Dan faktanya, energi yang dibutuhkan untuk mengepakkan sayap bagi burung-burung besar ini menurut para peneliti 30 kali lebih besar dari laju metabolik istirahat mereka, yang artinya manuver ini merupakan mekanisme efisiensi energi seperti halnya berlari cepat pada mamalia.

Dengan menggunakan data yang didapat dari bio-logger, para peneliti berhasil mengidentifikasi setiap kepakan sayap dari burung-burung kondor muda tersebut dalam berbagai kondisi angin dan aliran panas.

Bahkan ketika melewati atas pegunungan, dimana terjadi interaksi aliran udara yang kompleks, burung-burung kondor muda ini mampu menavigasi aliran udara tak terlihat dengan hanya sedikit gerakan saja.

“Pilot pesawat laying mampu meluncur di udara sepanjang hari jika kondisi memungkinkan, jadi menurut kami kemampuan burung kondor ini tidak begitu mengejutkan,” kata ahli biologi Emily Shepard dari Swansea University.

“Tetapi para pilot yang akan melakukan terbang melayang harus melihat kondisi cuaca terlebih dahulu sebelum memutuskan apakah cukup bagus untuk terbang.”

“Burung kondor tidak memiliki kemampuan itu. Mereka biasanya hanya terbang melayang ketika mencari makanan, yang biasanya tidak selalu ditemukan pada area yang mudah diakses, apalagi dengan cara terbang melayang.

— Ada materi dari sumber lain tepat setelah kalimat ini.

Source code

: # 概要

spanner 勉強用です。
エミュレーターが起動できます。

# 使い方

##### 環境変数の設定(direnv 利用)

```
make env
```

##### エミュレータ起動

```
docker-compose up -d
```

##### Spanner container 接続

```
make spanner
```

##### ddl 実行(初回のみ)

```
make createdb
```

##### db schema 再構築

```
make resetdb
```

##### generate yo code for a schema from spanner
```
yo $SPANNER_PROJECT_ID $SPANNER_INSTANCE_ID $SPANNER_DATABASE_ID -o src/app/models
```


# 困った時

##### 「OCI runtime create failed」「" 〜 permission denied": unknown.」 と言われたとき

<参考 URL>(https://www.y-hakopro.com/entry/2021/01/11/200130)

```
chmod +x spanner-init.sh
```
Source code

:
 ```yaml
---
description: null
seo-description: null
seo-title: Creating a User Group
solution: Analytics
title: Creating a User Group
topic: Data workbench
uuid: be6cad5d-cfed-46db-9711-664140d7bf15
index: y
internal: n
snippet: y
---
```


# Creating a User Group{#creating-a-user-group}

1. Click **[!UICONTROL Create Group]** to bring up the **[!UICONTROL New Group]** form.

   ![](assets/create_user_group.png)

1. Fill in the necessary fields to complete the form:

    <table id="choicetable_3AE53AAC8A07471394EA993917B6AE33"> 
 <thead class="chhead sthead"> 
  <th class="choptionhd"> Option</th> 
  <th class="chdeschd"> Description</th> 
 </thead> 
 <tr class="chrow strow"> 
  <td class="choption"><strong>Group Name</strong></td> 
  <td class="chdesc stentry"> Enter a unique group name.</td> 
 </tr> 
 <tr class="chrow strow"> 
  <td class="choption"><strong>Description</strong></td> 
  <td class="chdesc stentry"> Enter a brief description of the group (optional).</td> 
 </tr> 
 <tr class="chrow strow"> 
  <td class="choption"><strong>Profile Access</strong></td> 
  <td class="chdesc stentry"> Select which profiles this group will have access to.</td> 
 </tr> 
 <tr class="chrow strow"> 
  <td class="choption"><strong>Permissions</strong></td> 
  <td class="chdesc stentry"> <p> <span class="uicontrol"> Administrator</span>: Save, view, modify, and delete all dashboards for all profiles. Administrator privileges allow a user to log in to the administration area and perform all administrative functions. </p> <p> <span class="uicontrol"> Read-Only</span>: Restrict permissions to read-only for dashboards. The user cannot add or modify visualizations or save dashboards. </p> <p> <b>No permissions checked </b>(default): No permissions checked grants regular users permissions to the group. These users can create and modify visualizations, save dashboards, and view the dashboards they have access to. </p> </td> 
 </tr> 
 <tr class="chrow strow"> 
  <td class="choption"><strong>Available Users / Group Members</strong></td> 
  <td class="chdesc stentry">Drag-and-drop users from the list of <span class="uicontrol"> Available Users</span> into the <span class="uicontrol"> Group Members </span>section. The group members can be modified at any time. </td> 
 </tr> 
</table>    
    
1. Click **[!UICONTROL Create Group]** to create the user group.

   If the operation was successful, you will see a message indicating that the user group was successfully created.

Selain dibutuhkan energi yang besar bagi burung kondor untuk lepas landas, dibutuhkan kemahiran tertentu untuk mendarat. Jadi, burung besar ini cukup selektif dalam memilih lokasi untuk mendarat.

Ketika burung kondor akan mendarat di dekat bangkai yang lezat di bawah sana, sebagai contoh, burung ini akan melompat dari satu aliran udara naik menuju aliran udara berikutnya, bergerak menuju aliran udara hangat. Terkadang untuk melakukan manuver lompatan antar aliran udara dibutuhkan sesekali kepakan sayap.

Memahami bagaimana burung-burung raksasa menavigasi berbagai rintangan di langit, tidak hanya memberitahu kita tentang kondisi atmosfer, tetapi juga membuat kita memahami bagaimana spesies burung-burung raksasa purba yang telah punah, seperti Argentavis magnificens mengangkat tubuh seberat 72 kilogram untuk terbang ke angkasa.

“Selama ini memang diasumsikan bahwa Argentavis tidak pernah mampu terbang dengan terus mengepakkan sayapnya dan hanya mengandalkan terbang dengan cara melayang,” kata para peneliti.

Dan kemungkinan besar, burung-burung purba tersebut juga terbang dengan cara melayang, seperti burung kondor Andean, mengepakkan sayap hanya ketika benar-benar dibutuhkan.